DATASET RECORDS =>
= Beginning of Section =

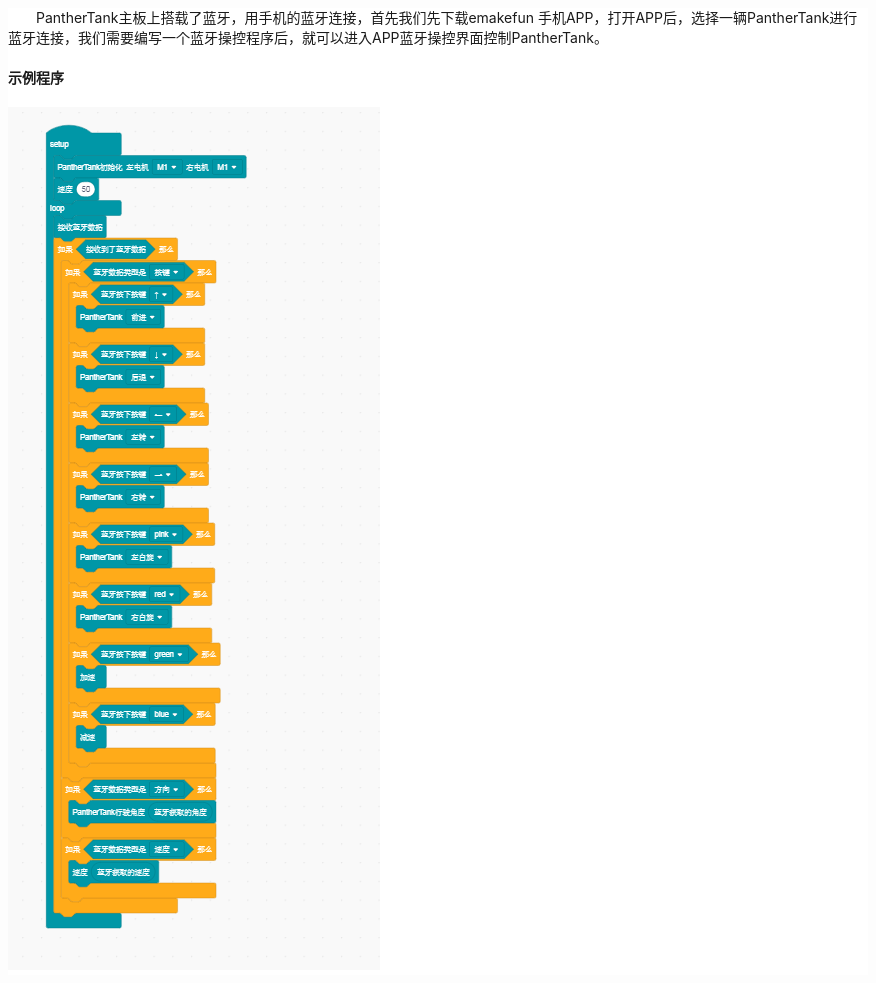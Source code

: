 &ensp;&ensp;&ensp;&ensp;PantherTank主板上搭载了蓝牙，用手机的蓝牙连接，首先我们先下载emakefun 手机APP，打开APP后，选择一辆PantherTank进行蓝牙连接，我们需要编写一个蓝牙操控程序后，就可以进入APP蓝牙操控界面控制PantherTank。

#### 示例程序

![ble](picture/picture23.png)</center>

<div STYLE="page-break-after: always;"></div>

= End of Section =
= Beginning of Section =

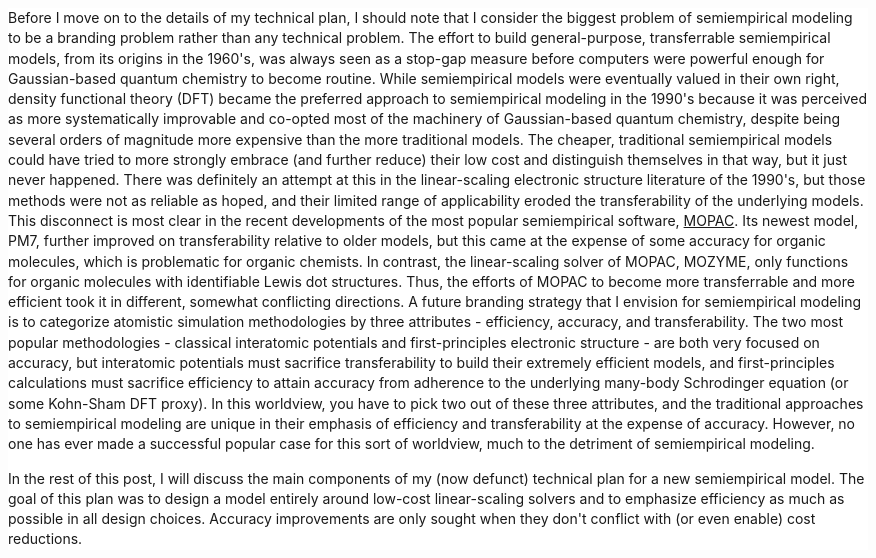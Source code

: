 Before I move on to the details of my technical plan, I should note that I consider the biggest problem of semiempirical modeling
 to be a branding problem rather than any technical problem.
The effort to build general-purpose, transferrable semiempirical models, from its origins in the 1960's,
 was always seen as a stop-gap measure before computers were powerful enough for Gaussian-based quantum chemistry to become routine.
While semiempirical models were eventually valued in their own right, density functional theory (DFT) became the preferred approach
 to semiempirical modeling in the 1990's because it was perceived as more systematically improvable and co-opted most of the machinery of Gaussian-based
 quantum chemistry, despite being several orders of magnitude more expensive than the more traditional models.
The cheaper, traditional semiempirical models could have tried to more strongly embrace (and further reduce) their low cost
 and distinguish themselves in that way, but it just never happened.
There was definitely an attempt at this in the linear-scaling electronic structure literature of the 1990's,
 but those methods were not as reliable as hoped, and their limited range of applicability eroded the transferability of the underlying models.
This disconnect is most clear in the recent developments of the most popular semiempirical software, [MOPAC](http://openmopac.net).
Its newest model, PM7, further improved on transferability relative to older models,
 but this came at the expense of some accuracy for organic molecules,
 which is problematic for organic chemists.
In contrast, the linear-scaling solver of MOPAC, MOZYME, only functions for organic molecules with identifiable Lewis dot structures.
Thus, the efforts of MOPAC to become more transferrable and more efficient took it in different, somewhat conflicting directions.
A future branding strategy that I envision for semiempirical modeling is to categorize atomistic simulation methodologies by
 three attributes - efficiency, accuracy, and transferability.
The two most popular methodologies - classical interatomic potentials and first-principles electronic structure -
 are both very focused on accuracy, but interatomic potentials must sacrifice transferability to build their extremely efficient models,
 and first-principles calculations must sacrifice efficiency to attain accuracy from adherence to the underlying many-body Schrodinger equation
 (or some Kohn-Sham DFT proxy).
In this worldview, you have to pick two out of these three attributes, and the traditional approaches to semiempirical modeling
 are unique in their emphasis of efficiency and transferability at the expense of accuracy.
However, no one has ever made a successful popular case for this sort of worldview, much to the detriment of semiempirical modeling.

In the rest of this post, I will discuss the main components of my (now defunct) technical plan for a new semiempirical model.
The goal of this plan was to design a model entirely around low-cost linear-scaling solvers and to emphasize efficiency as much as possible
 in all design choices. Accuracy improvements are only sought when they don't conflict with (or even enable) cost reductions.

= End of Section =

WORK INSTRUCTIONS => Search the entries for the string "plan" and collect each line that has it.

ANSWER SECTION =>
: Before I move on to the details of my technical plan, I should note that I consider the biggest problem of semiempirical modeling
In the rest of this post, I will discuss the main components of my (now defunct) technical plan for a new semiempirical model.
The goal of this plan was to design a model entirely around low-cost linear-scaling solvers and to emphasize efficiency as much as possible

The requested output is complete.